Through this process, a couple of years ago I realized my sexuality to be much more than bisexual. It was queer. And my gender, also queer. At this time I had discovered what I thought to be the healthy sober life- engaged to a great guy who was first my best friend, house, dog, graduated with honors and got a 9 to 5, and so on. But, I realized I was not the heteroflexible woman he signed up for. I was an androgynous queer person who grew to not be attracted to cis men much at all. Or at least not wanting to have sex with them. I was attracted to women, genderqueer/fluid folks, femininity, female masculinity, and so on. Straightness was the last thing I wanted. I needed queerness. It was only through being clean and in a safe environment that I was able to fully accept and realize this.

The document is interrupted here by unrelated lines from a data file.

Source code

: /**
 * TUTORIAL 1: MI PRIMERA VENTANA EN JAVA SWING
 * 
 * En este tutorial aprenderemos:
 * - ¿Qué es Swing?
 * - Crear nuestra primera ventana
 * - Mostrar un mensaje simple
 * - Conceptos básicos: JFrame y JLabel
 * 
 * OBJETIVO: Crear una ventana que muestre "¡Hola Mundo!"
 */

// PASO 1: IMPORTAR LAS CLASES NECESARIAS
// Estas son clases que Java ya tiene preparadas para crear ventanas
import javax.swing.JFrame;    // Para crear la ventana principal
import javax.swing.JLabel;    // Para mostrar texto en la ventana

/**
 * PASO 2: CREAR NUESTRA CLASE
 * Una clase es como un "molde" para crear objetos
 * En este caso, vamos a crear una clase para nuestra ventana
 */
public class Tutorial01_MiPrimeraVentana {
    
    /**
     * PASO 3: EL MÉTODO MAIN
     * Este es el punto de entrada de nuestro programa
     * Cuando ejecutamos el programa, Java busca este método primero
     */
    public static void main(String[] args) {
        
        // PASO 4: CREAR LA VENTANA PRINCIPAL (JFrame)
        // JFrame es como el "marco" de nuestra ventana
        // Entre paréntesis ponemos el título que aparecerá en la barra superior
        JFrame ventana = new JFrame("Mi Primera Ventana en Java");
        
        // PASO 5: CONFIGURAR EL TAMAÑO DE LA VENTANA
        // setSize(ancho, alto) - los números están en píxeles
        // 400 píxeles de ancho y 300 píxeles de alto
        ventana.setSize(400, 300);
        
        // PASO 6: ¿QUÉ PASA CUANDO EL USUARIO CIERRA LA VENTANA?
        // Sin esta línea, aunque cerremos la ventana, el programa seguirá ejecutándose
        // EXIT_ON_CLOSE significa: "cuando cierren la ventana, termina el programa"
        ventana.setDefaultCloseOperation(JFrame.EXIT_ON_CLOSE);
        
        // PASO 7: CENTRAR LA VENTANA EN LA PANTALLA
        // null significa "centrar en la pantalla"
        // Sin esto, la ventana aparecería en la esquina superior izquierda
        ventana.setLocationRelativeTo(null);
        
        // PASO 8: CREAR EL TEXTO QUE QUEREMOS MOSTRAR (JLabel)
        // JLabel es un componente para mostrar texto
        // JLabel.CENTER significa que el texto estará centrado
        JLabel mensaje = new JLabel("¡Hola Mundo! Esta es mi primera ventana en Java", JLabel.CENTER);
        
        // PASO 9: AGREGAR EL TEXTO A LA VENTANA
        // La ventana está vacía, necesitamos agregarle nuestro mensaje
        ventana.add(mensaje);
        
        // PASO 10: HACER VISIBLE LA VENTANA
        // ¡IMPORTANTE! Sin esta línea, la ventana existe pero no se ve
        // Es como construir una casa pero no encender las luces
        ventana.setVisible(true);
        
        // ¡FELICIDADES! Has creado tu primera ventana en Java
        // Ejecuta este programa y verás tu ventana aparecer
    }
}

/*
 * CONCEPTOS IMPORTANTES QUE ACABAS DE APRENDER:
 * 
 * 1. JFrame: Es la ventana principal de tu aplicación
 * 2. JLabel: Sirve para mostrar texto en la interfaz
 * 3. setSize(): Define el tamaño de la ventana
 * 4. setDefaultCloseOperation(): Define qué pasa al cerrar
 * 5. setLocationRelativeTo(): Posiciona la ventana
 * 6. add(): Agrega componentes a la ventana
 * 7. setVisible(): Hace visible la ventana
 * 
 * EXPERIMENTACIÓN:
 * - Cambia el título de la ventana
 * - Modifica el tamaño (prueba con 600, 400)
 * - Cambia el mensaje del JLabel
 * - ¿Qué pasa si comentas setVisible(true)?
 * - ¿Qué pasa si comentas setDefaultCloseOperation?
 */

Knowing that often makes me wonder how many addicts or mentally diverse people out there can’t understand their sexuality because of the intersections of heteropatriarchy and psychological suffering.

When I finally was convinced that even though my partner was a wonderful person who always treated me wonderfully, that that was not a good enough reason to bury my real self, I broke things off. In tears. He patted me on the back and told me it was ok. We are still very good friends today. I am grateful for him and am not sure I would have learned as much self respect without having him in my life, as he was one of the first, if not the only, healthy relationship I had up until that point.

I came out of the closet to friends, immediate family, coworkers, and so on. I began dating other poly queers. It was so much easier than I thought. I was already an ex-junkie anarchist with hairy armpits. I guess being queer wasn’t that weird on top of that. I had a huge privilege in having a non-religious upbringing, accepting parents who were activists in the past who, while not queer, always supported queers to the best of their ability, a brother who loves me no matter what, and a community of radical or accepting friends who had my back.

This isn’t to say that life is 100% rainbows and unicorns now that I quit doing drugs. In the past 7 years I have come close to suicide two or three times. Clean. I have suffered hallucinations, delusions, obsessive-compulsive symptoms, emotional breakdowns, bouts of immense creativity, periods of nonstop organizing for a better world, and many other things. Clean. Addiction was only part of the reason I ended up with a brain acting the way it did, but it always ends up being most of my story. I still deal with the rollercoaster today. Lucky for me, with enough experimentation, I have found several herbs that work to stabilize me somewhat and a decent support system of family, friends, and lovers. I am privileged in this. And I worked damned hard for it.

For the most part, I am happy today. I wouldn’t trade people screaming “faggot” at me out of car windows for the straight world any day. I wouldn’t trade people telling me I am “irrational” or “crazy” because I am emotional and have a different outlook for a “sane” world any day. I truly love who I am today. Well, most of the time. And it took 29 years to get here but I am finally starting to get the hang of this whole bipolar thing. This whole queer thing. This whole poly kinky freak thing. This whole introvert thing. I have accepted that I will be riding a rollercoaster for the rest of my life in some way, but at least now I have ridden it enough times to know when the next drop is coming, and when to decide if I should hold on tight or raise my arms and scream. Life is very difficult. It is also beautiful, and filled with beautiful things. In my experience thus far, it is worth living, even if sometimes it didn’t feel that way.

 

If you have made it to the end of this, thank you for allowing me to share my “story” with you. I tried to make it short but how do you fit 29 years into “short”? I left so much out! I hope you got something out of it. I know I have gotten so much out of reading the stories of other people who have posted on this site.